You have fifty feet of fencing to use to create a new pen for your dog. Describe three differently-shaped pens you could create.
square - 12.5 feet on each side
rectangle - ??
equilateral triangle - 16 2/3 feet on each side
To describe three differently-shaped pens with fifty feet of fencing, let's consider the following shapes: square, rectangular, and circular.
1. Square Pen:
A square pen has four equal sides. To determine the dimensions of the pen, divide the total fencing length by 4 since all sides are equal. In this case, 50/4 = 12.5 feet. Thus, a square pen with a perimeter of 50 feet would have each side measuring 12.5 feet.
2. Rectangular Pen:
A rectangular pen has two pairs of equal sides. To calculate the dimensions, divide the total fencing length by 2 to find the length of the shorter sides.

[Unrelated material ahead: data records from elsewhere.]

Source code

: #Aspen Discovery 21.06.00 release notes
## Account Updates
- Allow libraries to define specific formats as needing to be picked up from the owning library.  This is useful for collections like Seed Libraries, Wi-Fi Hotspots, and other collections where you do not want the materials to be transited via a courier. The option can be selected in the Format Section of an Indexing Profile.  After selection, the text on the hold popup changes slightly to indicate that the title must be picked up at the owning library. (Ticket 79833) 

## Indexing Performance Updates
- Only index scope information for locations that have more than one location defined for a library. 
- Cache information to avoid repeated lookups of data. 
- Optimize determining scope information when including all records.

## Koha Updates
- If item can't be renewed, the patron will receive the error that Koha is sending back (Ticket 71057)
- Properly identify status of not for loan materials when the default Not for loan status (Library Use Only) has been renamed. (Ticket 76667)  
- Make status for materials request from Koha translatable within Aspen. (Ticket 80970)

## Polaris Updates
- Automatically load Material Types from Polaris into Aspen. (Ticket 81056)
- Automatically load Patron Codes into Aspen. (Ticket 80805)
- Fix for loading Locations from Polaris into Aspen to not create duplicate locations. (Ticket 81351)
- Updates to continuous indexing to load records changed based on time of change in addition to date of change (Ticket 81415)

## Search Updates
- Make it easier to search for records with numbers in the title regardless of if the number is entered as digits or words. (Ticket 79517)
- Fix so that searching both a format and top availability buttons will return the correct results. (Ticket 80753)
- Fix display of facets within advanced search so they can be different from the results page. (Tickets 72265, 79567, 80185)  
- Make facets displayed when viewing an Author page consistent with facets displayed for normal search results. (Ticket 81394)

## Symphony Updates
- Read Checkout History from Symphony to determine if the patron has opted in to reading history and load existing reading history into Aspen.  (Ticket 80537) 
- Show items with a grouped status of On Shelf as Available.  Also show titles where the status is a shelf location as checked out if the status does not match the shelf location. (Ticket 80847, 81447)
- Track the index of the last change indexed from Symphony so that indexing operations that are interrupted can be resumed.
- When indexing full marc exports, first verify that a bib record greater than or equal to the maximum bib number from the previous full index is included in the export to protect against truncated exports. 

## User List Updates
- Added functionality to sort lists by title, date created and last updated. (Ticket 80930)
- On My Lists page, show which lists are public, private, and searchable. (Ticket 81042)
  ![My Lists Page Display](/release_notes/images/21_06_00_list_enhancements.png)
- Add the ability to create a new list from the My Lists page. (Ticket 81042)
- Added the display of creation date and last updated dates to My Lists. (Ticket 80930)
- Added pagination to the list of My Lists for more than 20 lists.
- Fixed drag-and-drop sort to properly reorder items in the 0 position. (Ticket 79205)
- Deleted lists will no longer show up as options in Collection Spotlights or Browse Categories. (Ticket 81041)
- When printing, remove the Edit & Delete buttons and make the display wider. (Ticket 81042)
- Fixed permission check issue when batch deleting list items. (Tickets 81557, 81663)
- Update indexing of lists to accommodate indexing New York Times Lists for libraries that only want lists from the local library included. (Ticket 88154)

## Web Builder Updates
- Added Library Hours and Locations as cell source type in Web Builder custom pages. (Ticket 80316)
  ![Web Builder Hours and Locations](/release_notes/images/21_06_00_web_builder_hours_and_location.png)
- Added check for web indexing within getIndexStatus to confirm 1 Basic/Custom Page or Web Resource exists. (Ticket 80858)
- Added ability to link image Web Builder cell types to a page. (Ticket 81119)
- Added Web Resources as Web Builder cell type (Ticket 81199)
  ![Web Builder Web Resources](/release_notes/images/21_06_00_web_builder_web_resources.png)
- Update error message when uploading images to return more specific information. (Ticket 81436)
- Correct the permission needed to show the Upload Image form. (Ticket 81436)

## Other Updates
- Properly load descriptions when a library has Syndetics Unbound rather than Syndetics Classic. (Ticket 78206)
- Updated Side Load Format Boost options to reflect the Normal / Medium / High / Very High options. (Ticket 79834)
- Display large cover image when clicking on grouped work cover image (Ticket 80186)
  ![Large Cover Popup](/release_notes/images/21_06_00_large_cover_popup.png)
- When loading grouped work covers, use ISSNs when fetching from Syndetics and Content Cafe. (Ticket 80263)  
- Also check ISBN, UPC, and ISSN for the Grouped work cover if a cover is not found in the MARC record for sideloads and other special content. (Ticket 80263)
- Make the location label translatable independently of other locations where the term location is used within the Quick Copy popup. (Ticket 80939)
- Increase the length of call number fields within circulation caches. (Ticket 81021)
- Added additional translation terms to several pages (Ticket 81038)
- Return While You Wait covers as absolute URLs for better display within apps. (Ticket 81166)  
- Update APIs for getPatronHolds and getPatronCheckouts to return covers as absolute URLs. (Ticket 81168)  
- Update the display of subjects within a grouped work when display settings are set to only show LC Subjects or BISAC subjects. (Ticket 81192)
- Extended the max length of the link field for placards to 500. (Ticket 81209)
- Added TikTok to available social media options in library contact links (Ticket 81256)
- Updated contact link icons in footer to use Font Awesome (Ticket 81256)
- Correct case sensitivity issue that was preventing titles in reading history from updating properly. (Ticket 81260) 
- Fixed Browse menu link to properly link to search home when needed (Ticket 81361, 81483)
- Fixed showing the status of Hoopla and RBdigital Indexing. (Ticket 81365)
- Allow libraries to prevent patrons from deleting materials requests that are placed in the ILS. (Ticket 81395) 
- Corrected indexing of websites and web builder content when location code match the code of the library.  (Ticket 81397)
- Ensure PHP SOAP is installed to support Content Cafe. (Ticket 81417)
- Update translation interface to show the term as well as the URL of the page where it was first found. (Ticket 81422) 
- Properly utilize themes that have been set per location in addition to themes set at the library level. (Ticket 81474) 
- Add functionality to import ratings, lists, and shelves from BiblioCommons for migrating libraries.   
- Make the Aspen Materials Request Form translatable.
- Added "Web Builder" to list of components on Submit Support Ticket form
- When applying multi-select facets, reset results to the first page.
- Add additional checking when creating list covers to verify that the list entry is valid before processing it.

In this case, 50/2 = 25 feet. Let's consider one side as 25 feet and try to find the length of the other side. Since we have two short sides and two long sides, subtract twice the length of one side from the total fencing length: 50 - 2 * 25 = 0. Thus, it is impossible to create a rectangular pen with a perimeter of 50 feet.
3. Circular Pen:
A circular pen has a curved shape. The perimeter of a circle is given by the formula 2 * π * r, where r is the radius. In this case, the perimeter is 50 feet. To find the radius, divide the total perimeter by 2π: 50 / (2 * π) ≈ 7.96 feet. Therefore, a circular pen could be created with a radius of approximately 7.96 feet.
So, with 50 feet of fencing, you can create a square pen with equal sides measuring 12.5 feet, or a circular pen with a radius of approximately 7.96 feet.